Suggerimento: pensa a ogni sessione di intelligenza artificiale come se lavorassi con uno stagista: veloce e diligente, ma inesperto. Non consegni mai una stampa senza firmarla o leggerla.
In sintesi
L'intelligenza artificiale è un potente assistente che allevia il carico di scrittura ripetitiva dell'insegnante; ma a causa di allucinazioni e pregiudizi, ogni output richiede una verifica. Separa i compiti in base al livello di rischio: usalo generosamente su lavori di redazione a bassa posta in gioco, tieni per te le decisioni ad alto rischio come la valutazione e il giudizio pedagogico. Rendi sempre anonimi i dati degli studenti e scegli uno strumento sicuro. Regola più breve: il progetto è dell'IA, la responsabilità è dell'insegnante.
Compito dell'applicazione
Elenca 8 attività che svolgerai nella prossima settimana lavorativa. Contrassegna ciascuno di essi come “a basso rischio – l’intelligenza artificiale può produrre progetti” o “ad alto rischio – dipende da me”. Quindi scegli uno dei compiti a bassa posta in gioco e chiedi all’IA una bozza con un prompt contestuale, come nell’esempio “Strong prompt” sopra. Segna almeno 3 fatti che devi verificare nell'output e scrivi come lo verificherai.
lista di controllo
- [ ] Ho separato le attività in base al livello di rischio?

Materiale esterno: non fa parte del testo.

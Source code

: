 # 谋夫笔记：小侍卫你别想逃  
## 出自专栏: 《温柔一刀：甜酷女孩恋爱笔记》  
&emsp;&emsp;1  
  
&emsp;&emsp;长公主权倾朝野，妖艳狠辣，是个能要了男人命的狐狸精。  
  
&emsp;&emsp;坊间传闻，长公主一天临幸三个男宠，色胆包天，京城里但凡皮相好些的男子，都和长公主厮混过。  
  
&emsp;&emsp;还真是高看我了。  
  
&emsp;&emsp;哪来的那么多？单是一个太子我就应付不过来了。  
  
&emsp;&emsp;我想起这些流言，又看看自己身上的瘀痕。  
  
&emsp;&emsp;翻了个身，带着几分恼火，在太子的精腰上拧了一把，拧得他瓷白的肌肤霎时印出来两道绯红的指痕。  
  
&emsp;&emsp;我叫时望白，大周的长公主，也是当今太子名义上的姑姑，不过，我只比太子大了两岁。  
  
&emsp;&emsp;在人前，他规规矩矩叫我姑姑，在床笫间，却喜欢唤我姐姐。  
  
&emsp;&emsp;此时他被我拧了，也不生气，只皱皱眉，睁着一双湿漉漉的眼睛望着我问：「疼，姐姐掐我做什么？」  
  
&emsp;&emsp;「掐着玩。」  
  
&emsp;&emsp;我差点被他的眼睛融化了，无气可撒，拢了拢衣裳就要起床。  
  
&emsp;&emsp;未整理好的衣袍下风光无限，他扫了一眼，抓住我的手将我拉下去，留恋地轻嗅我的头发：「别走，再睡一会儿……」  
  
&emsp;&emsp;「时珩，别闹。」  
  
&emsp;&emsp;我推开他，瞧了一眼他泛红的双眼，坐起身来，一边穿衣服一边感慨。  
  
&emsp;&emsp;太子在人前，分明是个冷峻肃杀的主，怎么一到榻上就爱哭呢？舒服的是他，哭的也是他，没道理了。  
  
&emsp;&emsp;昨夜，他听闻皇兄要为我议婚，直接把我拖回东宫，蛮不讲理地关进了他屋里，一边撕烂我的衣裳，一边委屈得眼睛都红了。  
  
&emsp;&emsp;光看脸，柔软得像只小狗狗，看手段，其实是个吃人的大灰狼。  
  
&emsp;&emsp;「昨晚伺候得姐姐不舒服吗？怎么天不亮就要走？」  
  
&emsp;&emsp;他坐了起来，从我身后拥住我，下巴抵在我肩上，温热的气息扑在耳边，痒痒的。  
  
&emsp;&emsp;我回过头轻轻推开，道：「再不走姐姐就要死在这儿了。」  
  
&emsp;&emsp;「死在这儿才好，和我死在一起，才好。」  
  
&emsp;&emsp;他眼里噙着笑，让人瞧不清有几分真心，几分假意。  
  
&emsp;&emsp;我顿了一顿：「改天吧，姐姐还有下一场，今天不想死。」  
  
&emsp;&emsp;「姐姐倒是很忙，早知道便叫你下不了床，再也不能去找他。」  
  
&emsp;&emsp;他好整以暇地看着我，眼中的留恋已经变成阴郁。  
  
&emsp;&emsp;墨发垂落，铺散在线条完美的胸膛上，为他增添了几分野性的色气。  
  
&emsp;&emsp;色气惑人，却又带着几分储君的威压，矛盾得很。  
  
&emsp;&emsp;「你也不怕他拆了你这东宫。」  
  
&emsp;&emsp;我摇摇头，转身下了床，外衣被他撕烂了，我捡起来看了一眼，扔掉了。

- [ ] Ho un piano per verificare fatti/citazioni/numeri nell'output dell'IA?
- [ ] Ho reso anonimi i dati personali prima di fornire il testo all'IA?
- [ ] Sono sicuro di tenere con me la decisione finale (voto, giudizio)?
- [ ] Ho incluso il contesto nel mio suggerimento, come ruolo, livello di voto, risultato e durata?